There's now an ad for another lottery to join the poppy/friday lotteries -  the Donkey Lottery !!!!!  You just text "donkey" to win a grand for £1 each week.

Would give it a go, but with my luck would win hee-haw.  Might have been interested if they'd got Tony Mobray to promote it.  No doubt, some quine fae Ebberdeen will win it.

Dead Donkey Raffle – A very funny story, with a good ‘gotcha’ ending
A city boy in the Witness Protection Program moved to the country and bought a donkey from an old farmer for $100. The farmer agreed to deliver the mule the next day.

The next day, the farmer drove up and said, ‘Sorry, but I have some bad news.

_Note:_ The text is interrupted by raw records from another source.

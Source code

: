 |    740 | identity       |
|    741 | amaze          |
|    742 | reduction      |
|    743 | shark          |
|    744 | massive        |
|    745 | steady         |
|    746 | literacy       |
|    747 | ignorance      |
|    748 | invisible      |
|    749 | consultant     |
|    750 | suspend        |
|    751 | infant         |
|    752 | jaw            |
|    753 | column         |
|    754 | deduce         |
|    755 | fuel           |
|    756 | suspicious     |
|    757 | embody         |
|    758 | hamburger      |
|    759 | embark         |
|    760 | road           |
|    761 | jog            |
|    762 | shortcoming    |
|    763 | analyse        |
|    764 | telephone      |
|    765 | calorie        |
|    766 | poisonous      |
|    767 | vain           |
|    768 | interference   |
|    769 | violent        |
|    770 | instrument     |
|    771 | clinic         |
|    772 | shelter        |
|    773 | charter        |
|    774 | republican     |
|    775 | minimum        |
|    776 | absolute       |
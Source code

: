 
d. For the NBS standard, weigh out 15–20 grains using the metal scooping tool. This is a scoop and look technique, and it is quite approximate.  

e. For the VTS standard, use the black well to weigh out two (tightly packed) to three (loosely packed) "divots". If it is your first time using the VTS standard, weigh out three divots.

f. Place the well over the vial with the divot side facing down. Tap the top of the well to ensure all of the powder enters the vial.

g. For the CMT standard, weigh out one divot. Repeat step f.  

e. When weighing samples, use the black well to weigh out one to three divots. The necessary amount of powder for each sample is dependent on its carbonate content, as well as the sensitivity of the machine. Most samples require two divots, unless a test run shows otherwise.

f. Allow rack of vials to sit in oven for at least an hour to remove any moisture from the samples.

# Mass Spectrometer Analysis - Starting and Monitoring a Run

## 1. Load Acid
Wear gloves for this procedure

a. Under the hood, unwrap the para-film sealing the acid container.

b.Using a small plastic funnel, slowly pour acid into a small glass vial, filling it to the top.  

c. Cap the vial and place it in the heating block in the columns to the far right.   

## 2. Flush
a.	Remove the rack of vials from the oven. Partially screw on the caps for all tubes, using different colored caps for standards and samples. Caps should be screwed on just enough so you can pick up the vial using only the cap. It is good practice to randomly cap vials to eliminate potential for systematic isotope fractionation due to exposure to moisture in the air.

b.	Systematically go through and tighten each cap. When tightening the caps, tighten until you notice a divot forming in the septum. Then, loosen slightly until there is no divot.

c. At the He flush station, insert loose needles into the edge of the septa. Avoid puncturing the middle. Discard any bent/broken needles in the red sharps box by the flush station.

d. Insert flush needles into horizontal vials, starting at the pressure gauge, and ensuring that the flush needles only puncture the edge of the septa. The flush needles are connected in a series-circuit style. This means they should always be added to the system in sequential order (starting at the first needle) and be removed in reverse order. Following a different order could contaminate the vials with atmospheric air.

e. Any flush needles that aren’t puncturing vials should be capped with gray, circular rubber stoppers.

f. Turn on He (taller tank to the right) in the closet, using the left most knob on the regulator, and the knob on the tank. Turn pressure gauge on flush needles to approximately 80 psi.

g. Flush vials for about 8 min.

The donkey died.’

‘Well then, just give me my money back.’

‘Can’t do that. I went and spent it already.’

‘Okay then. Just unload the donkey.’

‘What ya gonna do with him?’

‘I’m going to raffle him off.’

‘You can’t raffle off a dead donkey!’

‘Sure I can. Watch me. I just won’t tell anybody he’s dead.’

A month later the farmer met up with the city boy and asked, ‘Whatever happened with that dead donkey?’

‘I raffled him off. I sold 500 hundred tickets at two dollars apiece and made a profit of $998.’

‘Didn’t anyone complain?’

‘Just the guy who won. So I gave him his two dollars back.’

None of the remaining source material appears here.